__Record excerpts__:
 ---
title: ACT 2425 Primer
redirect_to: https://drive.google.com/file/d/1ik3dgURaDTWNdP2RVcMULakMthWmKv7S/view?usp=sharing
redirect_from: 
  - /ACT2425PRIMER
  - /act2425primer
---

__What is needed__:
Would you please output every record again, exactly?

__Output__:
 ---
title: ACT 2425 Primer
redirect_to: https://drive.google.com/file/d/1ik3dgURaDTWNdP2RVcMULakMthWmKv7S/view?usp=sharing
redirect_from: 
  - /ACT2425PRIMER
  - /act2425primer
---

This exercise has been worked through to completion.